"Essere o non essere. Questo è il problema: se sia più nobile all'animo sopportare gli oltraggi, i sassi e i dardi dell'iniqua fortuna, o prender l'armi contro un mare di triboli e combattendo disperderli. Morire, dormire, nulla più: - e con un sonno dirsi che poniamo fine al cordoglio e alle infinite miserie naturale retaggio della carne, è soluzione da accogliere a mani giunte.
Morire dormire sognare forse.."
Non fu Gasmann o Carmelo Bene a restituirmi il senso profondo e tragico del celebre monologo di Amleto, ma un ragazzo Down, dilettante attore di un vicino laboratorio teatrale torinese.

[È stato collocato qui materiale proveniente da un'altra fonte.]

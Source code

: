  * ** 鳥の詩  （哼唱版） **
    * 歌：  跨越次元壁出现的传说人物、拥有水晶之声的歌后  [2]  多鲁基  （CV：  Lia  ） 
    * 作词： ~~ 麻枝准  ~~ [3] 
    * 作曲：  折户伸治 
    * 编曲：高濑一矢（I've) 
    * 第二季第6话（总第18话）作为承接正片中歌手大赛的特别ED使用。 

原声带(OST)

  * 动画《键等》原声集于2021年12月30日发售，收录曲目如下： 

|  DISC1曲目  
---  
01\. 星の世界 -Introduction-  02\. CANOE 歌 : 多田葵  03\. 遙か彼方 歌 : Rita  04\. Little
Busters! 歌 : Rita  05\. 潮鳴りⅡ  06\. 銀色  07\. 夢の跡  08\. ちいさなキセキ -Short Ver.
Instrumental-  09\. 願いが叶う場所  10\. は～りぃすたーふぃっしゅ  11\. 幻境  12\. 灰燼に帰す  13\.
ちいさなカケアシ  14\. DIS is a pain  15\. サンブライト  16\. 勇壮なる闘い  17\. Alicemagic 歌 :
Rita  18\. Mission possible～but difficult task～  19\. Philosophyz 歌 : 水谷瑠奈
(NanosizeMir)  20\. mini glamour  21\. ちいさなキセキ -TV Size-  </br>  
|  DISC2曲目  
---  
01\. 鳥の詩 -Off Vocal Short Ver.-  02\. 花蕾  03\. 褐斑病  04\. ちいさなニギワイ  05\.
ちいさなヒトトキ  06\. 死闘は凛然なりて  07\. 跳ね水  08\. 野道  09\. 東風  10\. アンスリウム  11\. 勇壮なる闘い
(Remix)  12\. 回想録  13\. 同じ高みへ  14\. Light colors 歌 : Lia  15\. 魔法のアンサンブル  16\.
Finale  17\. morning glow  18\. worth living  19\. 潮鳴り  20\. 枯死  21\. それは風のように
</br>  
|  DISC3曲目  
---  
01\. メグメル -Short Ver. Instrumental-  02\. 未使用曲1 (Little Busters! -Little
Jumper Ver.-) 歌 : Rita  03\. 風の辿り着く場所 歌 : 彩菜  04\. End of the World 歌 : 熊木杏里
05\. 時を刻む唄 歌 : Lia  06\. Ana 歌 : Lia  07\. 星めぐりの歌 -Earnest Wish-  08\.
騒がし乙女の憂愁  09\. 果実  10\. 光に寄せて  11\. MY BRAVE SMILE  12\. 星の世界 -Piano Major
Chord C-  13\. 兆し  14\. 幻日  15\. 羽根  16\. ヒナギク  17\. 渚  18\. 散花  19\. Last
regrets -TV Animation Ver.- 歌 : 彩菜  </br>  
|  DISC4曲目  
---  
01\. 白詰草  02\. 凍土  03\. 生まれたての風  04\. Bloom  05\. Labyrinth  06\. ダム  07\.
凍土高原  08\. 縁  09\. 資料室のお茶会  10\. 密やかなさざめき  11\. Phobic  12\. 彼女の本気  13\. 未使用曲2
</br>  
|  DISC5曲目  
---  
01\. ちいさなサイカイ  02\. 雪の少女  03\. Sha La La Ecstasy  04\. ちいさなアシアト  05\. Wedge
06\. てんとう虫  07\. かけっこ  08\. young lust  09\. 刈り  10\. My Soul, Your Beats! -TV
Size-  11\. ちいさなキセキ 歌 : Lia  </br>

Fu una folgorazione che mi aiutò a capire, e soprattutto a non sorprendermi, della straordinaria intensità dei protagonisti del "teatro senza confini" che sperimentai più tardi sul mio territorio.
Essere o non essere: il quesito era posto con tutta la forza del grande Shakespeare e tutta la verità che le parole della grande letteratura sanno trasmettere, per bocca di chi le capisce nella testa e nel cuore.
Questo mi dicono sempre, tutte le volte, i grandi attori del teatro senza confini, emblemi viventi di tutti noi che, meno di loro, sperimentiamo male e sfortuna e, meno di loro, sappiamo trovare risorse interiori per combatterli.
Non è un atto socialmente utile e caritatevolmente liberatorio dare spazio e opportunità all'incontro e all'espressione dei portatori di handicap: è un atto doveroso verso di noi.
Per attendere di sederci nel pubblico e per trovare gesti e parole attraverso un vissuto che necessariamente ha messo in atto processi di conoscenza diversi dai nostri, di noi sani.
Ci aiuteranno a guarire dall'illusoria e patinata certezza di essere sempre belli e sani? Ci aiuteranno a trovare il senso consolatorio di una carezza, di un sogno, di un gesto, di un impaccio, di una parola che nella loro bocca diventa importante e vera, come vere erano le parole delle sibille e dei settimini, degli antichi, di quelli colpiti dal mal caduco: eletti, non solo nel senso cristiano del termine perché piccoli, eletti perché più dolorosamente si mettono in gioco per essere donne e uomini più di noi.